On a lonely desert road in the middle of nowhere hard-drinking patrons of a country-fried dive bar must stand together as they are forced to fight for their lives against a vicious family of blood-crazed monsters in this fast and frenzied throwback to the age of B-Horror greatness. Starring Balthazar Getty, Judah Friedlander, Henry Rollins, and Clu Gulager.
This is an hour and a half of tongue-in-cheek horror wrapped in nostalgic genre scenarios, deep fried in gut-wrenching camp value and served with an homage-to-the-classics dipping sauce. Yes, I liked it a lot and no, I am not wearing pants.
Feast is a sepia-toned, dirty bloodbath packed with an unbelievable amount of bad taste. The cinematography was so frantically chaotic that I felt like the constant and bloody violence wasn’t the only thing that kept me on edge(aroused). This movie reeked of vintage, gritty horror and western blood oozed from its veins. Horrible freeze-frame character introductions only added to the charm of this guiltiest of all pleasures. It seemed like no one was safe, nothing was sacred and anything could happen at any moment.

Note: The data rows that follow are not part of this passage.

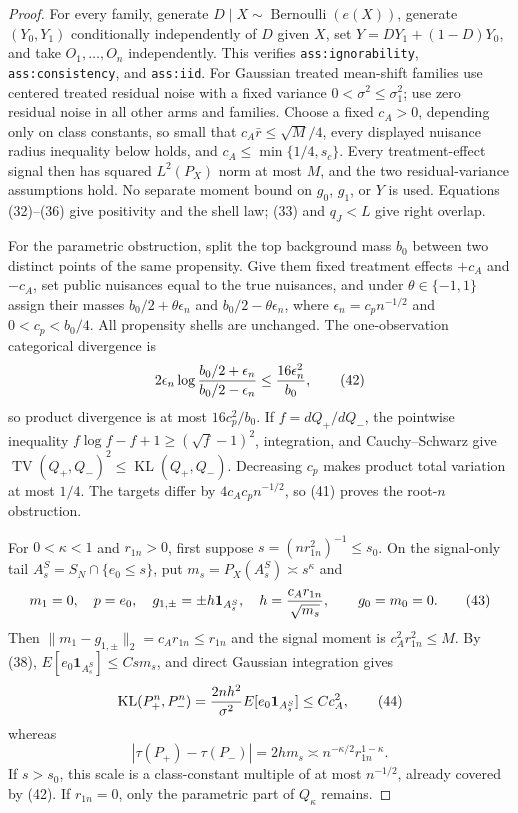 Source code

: \documentclass{article}
\begin{document}
\begin{proof}
For every family, generate \(D\mid X\sim\operatorname{Bernoulli}(e(X))\),
generate \((Y_0,Y_1)\) conditionally independently of \(D\) given \(X\), set
\(Y=DY_1+(1-D)Y_0\), and take \(O_1,\ldots,O_n\) independently.  This verifies
\texttt{ass:ignorability}, \texttt{ass:consistency}, and \texttt{ass:iid}.
For Gaussian treated mean-shift families use centered treated residual noise
with a fixed variance \(0<\sigma^2\leq\sigma_1^2\); use zero residual noise in
all other arms and families.  Choose a fixed \(c_A>0\), depending only on class
constants, so small that \(c_A\bar r\leq\sqrt M/4\), every displayed nuisance
radius inequality below holds, and \(c_A\leq\min\{1/4,s_c\}\).  Every
treatment-effect signal then has squared \(L^2(P_X)\) norm at most \(M\), and
the two residual-variance assumptions hold.  No separate moment bound on
\(g_0\), \(g_1\), or \(Y\) is used.  Equations (32)--(36) give positivity and
the shell law; (33) and \(q_J<L\) give right overlap.

For the parametric obstruction, split the top background mass \(b_0\) between
two distinct points of the same propensity.  Give them fixed treatment effects
\(+c_A\) and \(-c_A\), set public nuisances equal to the true nuisances, and
under \(\theta\in\{-1,1\}\) assign their masses
\(b_0/2+\theta\epsilon_n\) and \(b_0/2-\theta\epsilon_n\), where
\(\epsilon_n=c_pn^{-1/2}\) and \(0<c_p<b_0/4\).  All propensity shells are
unchanged.  The one-observation categorical divergence is
\[
2\epsilon_n\log{b_0/2+\epsilon_n\over b_0/2-\epsilon_n}
\leq{16\epsilon_n^2\over b_0},                            \tag{42}
\]
so product divergence is at most \(16c_p^2/b_0\).  If \(f=dQ_+/dQ_-\), the
pointwise inequality \(f\log f-f+1\geq(\sqrt f-1)^2\), integration, and
Cauchy--Schwarz give
\(\operatorname{TV}(Q_+,Q_-)^2\leq\operatorname{KL}(Q_+,Q_-)\).
Decreasing \(c_p\) makes product total variation at most \(1/4\).  The targets
differ by \(4c_Ac_pn^{-1/2}\), so (41) proves the root-\(n\) obstruction.

For \(0<\kappa<1\) and \(r_{1n}>0\), first suppose
\(s=(nr_{1n}^2)^{-1}\leq s_0\).  On the signal-only tail
\(A_s^S=S_N\cap\{e_0\leq s\}\), put \(m_s=P_X(A_s^S)\asymp s^\kappa\) and
\[
m_1=0,\quad p=e_0,\quad
g_{1,\pm}=\pm h\mathbf 1_{A_s^S},\quad
h={c_A r_{1n}\over\sqrt{m_s}},\quad\quad g_0=m_0=0.             \tag{43}
\]
Then \(\|m_1-g_{1,\pm}\|_2=c_A r_{1n}\leq r_{1n}\) and the signal moment is
\(c_A^2r_{1n}^2\leq M\).  By (38),
\(E[e_0\mathbf 1_{A_s^S}]\leq Csm_s\), and direct Gaussian integration gives
\[
\operatorname{KL}(P_+^n,P_-^n)
={2nh^2\over\sigma^2}E[e_0\mathbf 1_{A_s^S}]
\leq Cc_A^2,                                               \tag{44}
\]
whereas
\[
|\tau(P_+)-\tau(P_-)|=2hm_s
\asymp n^{-\kappa/2}r_{1n}^{1-\kappa}.                    \tag{45}
\]
If \(s>s_0\), this scale is a class-constant multiple of at most
\(n^{-1/2}\), already covered by (42).  If \(r_{1n}=0\), only the parametric
part of \(Q_\kappa\) remains.


\end{proof}
\end{document}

When a group of lowlife locals gather in the dingiest bar ever established they end up having to fight for more than their self-respect. It seems that from the silent desert night has come a family of horrible beasts that will kill in any way that involves gallons upon gallons of blood drenching the imbibing protagonists. This is a dirty and dusty western set to the tune of the goriest monster carnage I have seen since… well, this movie may in fact be at the top of that list. As the story evolves we begin to notice that although all characters involved have pretty much spent their entire life drunk and angry together, they don’t really know who they can trust and who would make the best bait. We see some pretty upsetting decisions go down as well as the gruesome chuckle-worthy aftermaths. I laughed quite a bit at the gory deaths of some of the innocent barstool jockeys and yes, I am a calloused son of a bitch.
I particularly like it when a horror movie can succeed in scaring the characters in the story without having to resort to cheap jump-out scenes to try and scare me (I always scream). This is a no-bullsh*t monster movie that doesn’t try to hide the violence for psychological suspense, either. You do view the entire movie from the barflies’ point of view but the flick is anything but cheap on creature shots. One scenario in particular (involving a rapidly decaying, maggot infested face) almost kept me from keeping down the entire bottle of Charles Shaw Chardonnay I had just pounded (because I’m classy, ladies). I loved the desperation on said character’s hideous face throughout the torturous scenes and not only was willing to accept that these poor souls were most likely going to be shredded into a crimson pulp, but I was looking forward to it.
John Gulager obviously knows how to get the entire bang for his buck considering this movie was made for just slightly over one million bucks. Feast unleashed more ass-kickery than most big budgeted horror films I have seen in a long time. The only thing that made it feel like it was without infinite monetary backing was the fact that most of the movie took place inside the bar. Despite the budgetary constraints, every over-the-top scene will satisfy even the most blood hungry gore lover in you. Gulager delivers visions of monster sex/birth, out-of-the-blue amputation, a plethora of disembowelments, decapitations galore, and even a few curse words. This movie has no identity crisis, it shows you exactly what it is and it is not bashful.
I am happy to say that this flick stands proudly in my movie collection and I must mention that I also loved the much-deserved sequel. One can only hope that Feast III hits shelves with the same disgusting spirit. It seems like it has been far too long since we were given the chance to appreciate good, ol’ fashioned, grisly monster horror and I am very grateful that Feast has been brought to the table.